Figure 6. Trajectory of the leader and followers.

Figure 7. Control input of the followers in X-direction.

Figure 8. Control input of the followers in Y-direction.

The saturated input signals for each agent in the X and Y directions are shown in Figs. 7 and 8. During the tracking control process, the control signals are always maintained between $u_{\text{max}}$ and $-u_{\text{max}}$ . It is interesting to see that no larger control effort is required from our control approach compared with that from ref. [Reference Tee, Ge and Tay48]. Figures 9 and 10 show the observation effects of the ESO designed for Node 1. It can be seen that, in a very short time, the output of the ESO $\phi _{1,1,2}$ and $\phi _{1,2,2}$ can accurately estimate the nonaffine nonlinearity function $\tilde{F}_{1,1,1}$ and $F_{1,2,1}$ and provide internal compensation for the unknown nonlinear term of the closed-loop system. The curves show that the ESO designed in this paper can deal with external disturbance and nonaffine nonlinearity well.

Figure 9. The performance of the ESO in the first step.

Figure 10. The performance of the ESO in the second step.

The curves of the error and the predefine performance function are plotted in Figs. 11 and 12. In the figures, the red and pink dashed lines represent the trajectories of the prescribed performance function, and the blue dashed lines represent the steady state of Eq. (7). It can be seen that with the controller (48) proposed in this paper, the formation tracking errors $e_{i}$ of agents can quickly converge in a finite time and are bounded by the decaying function, which is predefined before the control design. Therefore, the prescribed performance can be guaranteed by the proposed control scheme. It is worth noting that the formation errors are preserved within the prescribed performance bounds for all cases and that our proposed asymptotically formation tracking control scheme has higher tracking precision than the uniformly ultimately bounded formation tracking control scheme in ref. [Reference Tee, Ge and Tay48].

Figure 11. Formation tracking error in X-direction.

Figure 12. Formation tracking error in Y-direction.

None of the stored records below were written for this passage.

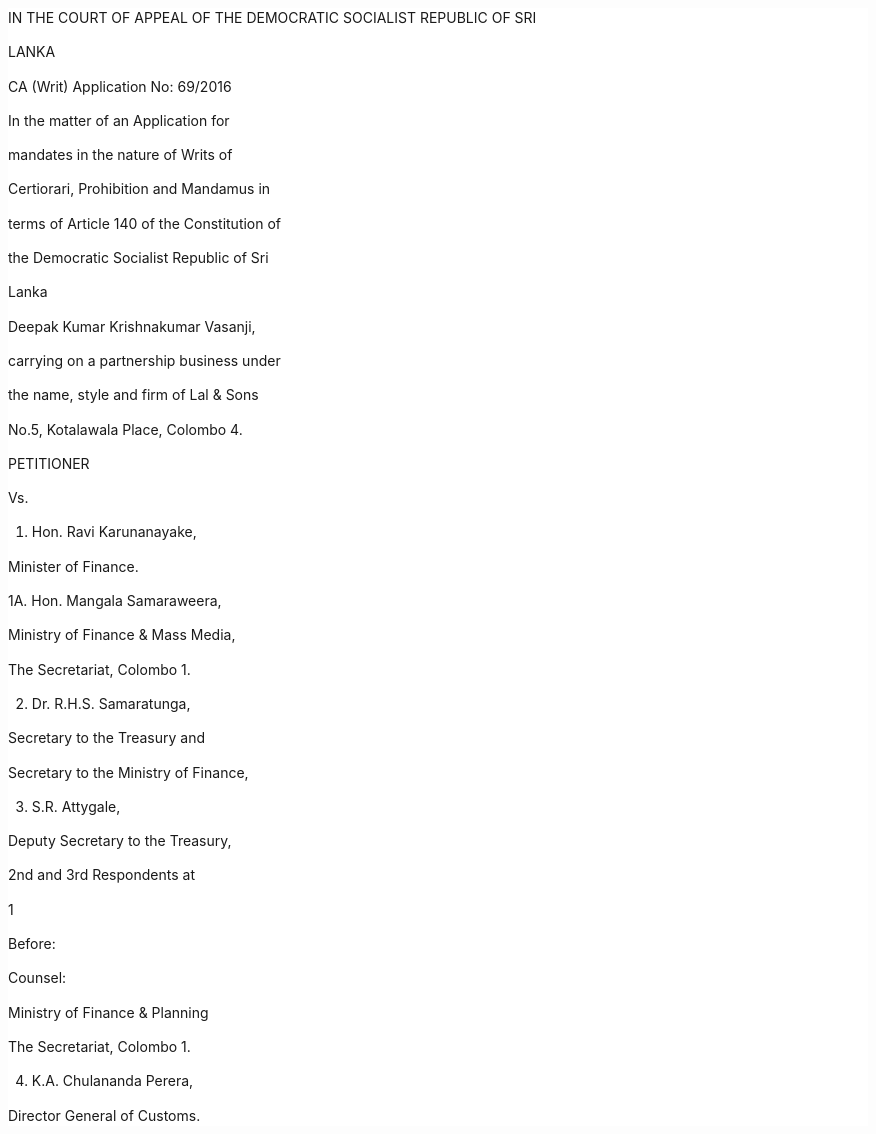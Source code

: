 IN THE COURT OF APPEAL OF THE DEMOCRATIC SOCIALIST REPUBLIC OF SRI

LANKA

CA (Writ) Application No: 69/2016

In the matter of an Application for

mandates in the nature of Writs of

Certiorari, Prohibition and Mandamus in

terms of Article 140 of the Constitution of

the Democratic Socialist Republic of Sri

Lanka

Deepak Kumar Krishnakumar Vasanji,

carrying on a partnership business under

the name, style and firm of Lal & Sons

No.5, Kotalawala Place, Colombo 4.

PETITIONER

Vs.

1. Hon. Ravi Karunanayake,

Minister of Finance.

1A. Hon. Mangala Samaraweera,

Ministry of Finance & Mass Media,

The Secretariat, Colombo 1.

2. Dr. R.H.S. Samaratunga,

Secretary to the Treasury and

Secretary to the Ministry of Finance,

3. S.R. Attygale,

Deputy Secretary to the Treasury,

2nd and 3rd Respondents at

1

Before:

Counsel:

Ministry of Finance & Planning

The Secretariat, Colombo 1.

4. K.A. Chulananda Perera,

Director General of Customs.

To evaluate the transient response to the sensitivity to disturbance and performance of controllers, we introduce integral squared errors (ISE) defined by Eq. (69), which is used to verify the formation tracking accuracy of the system under PPC. Table I shows the settling time, overshoot, control input, ISE, and tracking effect of the different control algorithms under the condition of uncertainty interference.

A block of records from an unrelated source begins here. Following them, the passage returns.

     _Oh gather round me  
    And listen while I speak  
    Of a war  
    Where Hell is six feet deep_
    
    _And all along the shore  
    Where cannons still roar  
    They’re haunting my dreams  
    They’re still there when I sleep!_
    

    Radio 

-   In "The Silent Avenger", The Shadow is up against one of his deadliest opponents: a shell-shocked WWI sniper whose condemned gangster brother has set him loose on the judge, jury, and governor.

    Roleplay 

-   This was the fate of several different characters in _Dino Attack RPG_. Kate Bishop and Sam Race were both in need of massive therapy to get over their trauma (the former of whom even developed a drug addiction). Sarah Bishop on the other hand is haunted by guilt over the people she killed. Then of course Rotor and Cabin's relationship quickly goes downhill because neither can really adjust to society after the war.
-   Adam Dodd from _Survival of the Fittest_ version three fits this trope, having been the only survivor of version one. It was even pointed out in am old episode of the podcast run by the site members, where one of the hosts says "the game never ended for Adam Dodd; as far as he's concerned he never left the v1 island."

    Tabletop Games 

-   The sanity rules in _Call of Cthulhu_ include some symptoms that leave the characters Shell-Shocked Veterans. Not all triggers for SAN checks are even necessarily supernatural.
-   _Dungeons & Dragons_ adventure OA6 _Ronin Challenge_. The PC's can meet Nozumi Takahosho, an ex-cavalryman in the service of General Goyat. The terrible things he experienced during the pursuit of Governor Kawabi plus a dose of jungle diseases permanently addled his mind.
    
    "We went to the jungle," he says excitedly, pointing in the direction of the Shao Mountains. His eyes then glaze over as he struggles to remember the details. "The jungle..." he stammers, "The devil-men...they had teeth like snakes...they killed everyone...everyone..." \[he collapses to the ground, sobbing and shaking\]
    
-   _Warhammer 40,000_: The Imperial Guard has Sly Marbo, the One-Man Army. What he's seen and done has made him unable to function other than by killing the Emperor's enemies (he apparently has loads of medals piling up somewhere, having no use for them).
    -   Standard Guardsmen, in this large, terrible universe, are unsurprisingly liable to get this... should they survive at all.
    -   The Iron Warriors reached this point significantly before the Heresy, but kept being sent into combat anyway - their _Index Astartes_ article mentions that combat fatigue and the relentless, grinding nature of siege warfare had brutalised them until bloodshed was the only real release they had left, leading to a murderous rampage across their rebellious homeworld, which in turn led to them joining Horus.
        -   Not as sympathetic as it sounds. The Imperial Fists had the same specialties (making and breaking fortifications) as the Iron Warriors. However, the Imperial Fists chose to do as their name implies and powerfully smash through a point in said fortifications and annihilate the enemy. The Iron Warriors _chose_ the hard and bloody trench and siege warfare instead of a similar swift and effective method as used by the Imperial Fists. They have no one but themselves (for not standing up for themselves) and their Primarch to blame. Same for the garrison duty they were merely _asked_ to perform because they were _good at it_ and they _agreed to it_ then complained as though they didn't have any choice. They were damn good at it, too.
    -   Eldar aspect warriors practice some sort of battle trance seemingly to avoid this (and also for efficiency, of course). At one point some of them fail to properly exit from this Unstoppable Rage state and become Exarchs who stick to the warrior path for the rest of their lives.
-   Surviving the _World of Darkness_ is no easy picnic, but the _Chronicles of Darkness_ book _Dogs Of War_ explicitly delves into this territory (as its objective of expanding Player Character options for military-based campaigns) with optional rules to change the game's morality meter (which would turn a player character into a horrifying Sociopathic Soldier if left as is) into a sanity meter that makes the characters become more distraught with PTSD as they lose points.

(69) \begin{equation} \begin{aligned} \text{ISE}=\int _{t_{1}}^{t_{2}} e_{x}^{2} ( t )+e_{y}^{2} ( t )dt \end{aligned} \end{equation}

where $e_x,e_y$ are the tracking errors for MASs in $x$ and $y$ coordinates, respectively.

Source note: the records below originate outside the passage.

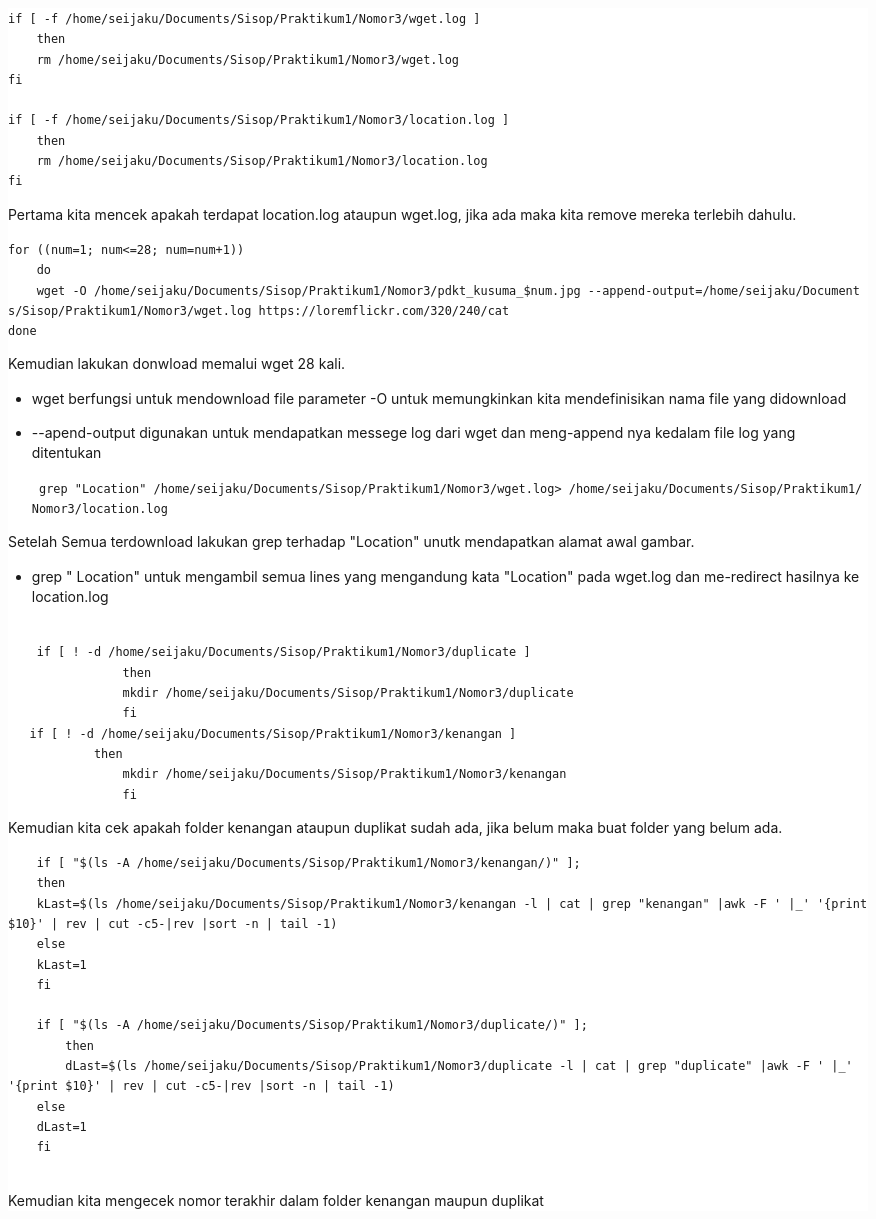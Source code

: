     if [ -f /home/seijaku/Documents/Sisop/Praktikum1/Nomor3/wget.log ]
	    then
	    rm /home/seijaku/Documents/Sisop/Praktikum1/Nomor3/wget.log
    fi
    
    if [ -f /home/seijaku/Documents/Sisop/Praktikum1/Nomor3/location.log ]
	    then
	    rm /home/seijaku/Documents/Sisop/Praktikum1/Nomor3/location.log
    fi
Pertama kita mencek apakah terdapat location.log ataupun wget.log, jika ada maka kita remove mereka terlebih dahulu.
    
    for ((num=1; num<=28; num=num+1))
	    do
	    wget -O /home/seijaku/Documents/Sisop/Praktikum1/Nomor3/pdkt_kusuma_$num.jpg --append-output=/home/seijaku/Documents/Sisop/Praktikum1/Nomor3/wget.log https://loremflickr.com/320/240/cat
    done
   Kemudian lakukan donwload memalui wget 28 kali.
   

 - wget berfungsi untuk mendownload file parameter -O untuk memungkinkan kita mendefinisikan nama file yang didownload
 - --apend-output digunakan untuk mendapatkan messege log dari wget dan meng-append nya kedalam file log yang ditentukan
 

        grep "Location" /home/seijaku/Documents/Sisop/Praktikum1/Nomor3/wget.log> /home/seijaku/Documents/Sisop/Praktikum1/Nomor3/location.log
  Setelah Semua terdownload lakukan grep terhadap "Location" unutk mendapatkan alamat awal gambar.

 - grep " Location" untuk mengambil semua lines yang mengandung kata "Location" pada wget.log dan me-redirect hasilnya ke location.log

 

```     
 
    if [ ! -d /home/seijaku/Documents/Sisop/Praktikum1/Nomor3/duplicate ]
        	    then
        	    mkdir /home/seijaku/Documents/Sisop/Praktikum1/Nomor3/duplicate
        	    fi
   if [ ! -d /home/seijaku/Documents/Sisop/Praktikum1/Nomor3/kenangan ]
    	    then
        	    mkdir /home/seijaku/Documents/Sisop/Praktikum1/Nomor3/kenangan
        	    fi

``` 
  Kemudian kita cek apakah folder kenangan ataupun duplikat sudah ada, jika belum maka buat folder yang belum ada.
  
``` 
    if [ "$(ls -A /home/seijaku/Documents/Sisop/Praktikum1/Nomor3/kenangan/)" ];
	then
	kLast=$(ls /home/seijaku/Documents/Sisop/Praktikum1/Nomor3/kenangan -l | cat | grep "kenangan" |awk -F ' |_' '{print $10}' | rev | cut -c5-|rev |sort -n | tail -1)
    else
	kLast=1
    fi
    
    if [ "$(ls -A /home/seijaku/Documents/Sisop/Praktikum1/Nomor3/duplicate/)" ]; 
	    then
	    dLast=$(ls /home/seijaku/Documents/Sisop/Praktikum1/Nomor3/duplicate -l | cat | grep "duplicate" |awk -F ' |_' '{print $10}' | rev | cut -c5-|rev |sort -n | tail -1)
    else
	dLast=1
    fi
  
``` 
  Kemudian kita mengecek nomor terakhir dalam folder kenangan maupun duplikat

Table I. Performance comparisons of various formation control algorithms.

By analyzing the results of each control method in formation tracking performance in Table I, it can be seen that the ADRC designed in this paper with predefined performance and saturated input can not only make the nonaffine nonlinear MASs form the reference formation successfully but also track the lead agent trajectory in any initial states within a finite time. Moreover, it performs better than other control algorithms in adjusting time, overshoot, control input, ISE, and tracking uncertain interference. At the same time, compared with ref. [Reference Yang, Si, Yue and Tian3], the controller designed in this paper sacrifices the estimation time of uncertain interference and greatly reduces the control input and cost of the system. In general, the controller designed in this paper shows very good performance in terms of response speed, convergence speed, and control input for MASs formation tracking when the interference is determined.